Robert West, a health psychologist at University College London and member of one of the government’s independent scientific advisory groups, said they were “irresponsible”.
“In lifting all these protections, there will be an increase in cases. And there will be an increase in hospitalisations and deaths,” he told Times Radio.
Meanwhile, the NHS Confederation, which represents senior managers in the state-run National Health Service, said internal polling indicated a large majority of its members were opposed to ending self-isolation and free tests.
Matthew Taylor, the confederation’s chief executive, acknowledged the government’s mass vaccination programme and the emergence of new Covid treatments offered “real hope”.
“But the government cannot wave a magic wand and pretend the threat has disappeared entirely,” he said.
David Nabarro, a World Health Organization special envoy for Covid, said scrapping the law on self-isolation was “really very unwise indeed”.
While the UK has suffered one of the world’s worst per-capita death tolls in the pandemic, it remains a country with “an enviable record for public health expertise”, the British official told BBC radio on Saturday.

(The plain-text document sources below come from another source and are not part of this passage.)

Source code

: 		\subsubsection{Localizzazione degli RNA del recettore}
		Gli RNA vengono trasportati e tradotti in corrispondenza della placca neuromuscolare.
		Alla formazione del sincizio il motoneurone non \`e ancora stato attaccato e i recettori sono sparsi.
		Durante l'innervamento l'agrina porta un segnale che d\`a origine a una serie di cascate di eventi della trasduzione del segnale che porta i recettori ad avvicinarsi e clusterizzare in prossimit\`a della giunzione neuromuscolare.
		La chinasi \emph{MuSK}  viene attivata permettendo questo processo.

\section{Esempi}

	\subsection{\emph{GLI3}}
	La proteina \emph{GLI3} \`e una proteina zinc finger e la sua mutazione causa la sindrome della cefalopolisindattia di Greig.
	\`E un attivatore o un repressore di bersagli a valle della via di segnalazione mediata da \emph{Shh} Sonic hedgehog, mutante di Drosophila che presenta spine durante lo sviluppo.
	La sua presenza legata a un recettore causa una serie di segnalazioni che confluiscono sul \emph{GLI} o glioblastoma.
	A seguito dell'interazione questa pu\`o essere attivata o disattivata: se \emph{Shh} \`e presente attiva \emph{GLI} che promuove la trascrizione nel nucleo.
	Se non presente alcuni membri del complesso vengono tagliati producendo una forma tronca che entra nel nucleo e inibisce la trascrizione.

“I really do worry that Britain is taking a line that is against the public health consensus — that other countries, other leaders will say ‘if Britain is doing it, why can’t we?'”
In the UK’s devolved system, Scotland, Wales and Northern Ireland set their own health policies and are largely staying more cautious than Johnson’s intentions for England.
Wales’ first minister Mark Drakeford, of the Labour party, said any change to the testing programme “would be premature and reckless”.
“In Wales, we’ll continue to make decisions to protect the health of people based on the scientific evidence available to us.”
Labour’s national health spokesman, Wes Streeting, agreed, accusing Johnson of “declaring victory before the war is over” to distract from “the police knocking at his door”.
Downing Street confirmed on Friday that Johnson had submitted a written response to police questions about parties held over the past two years, as detectives probe whether attendees violated the strict social distancing and virus prevention rules he set for the public at the time.
Johnson stonewalled repeated questions about the “partygate” affair in a weekend BBC interview, and declined to say if he would resign if he is fined by the police.
But he insisted that despite the apparent party breaches by himself and his staff, the public would still follow guidance to self-isolate when necessary, even without a legal mandate.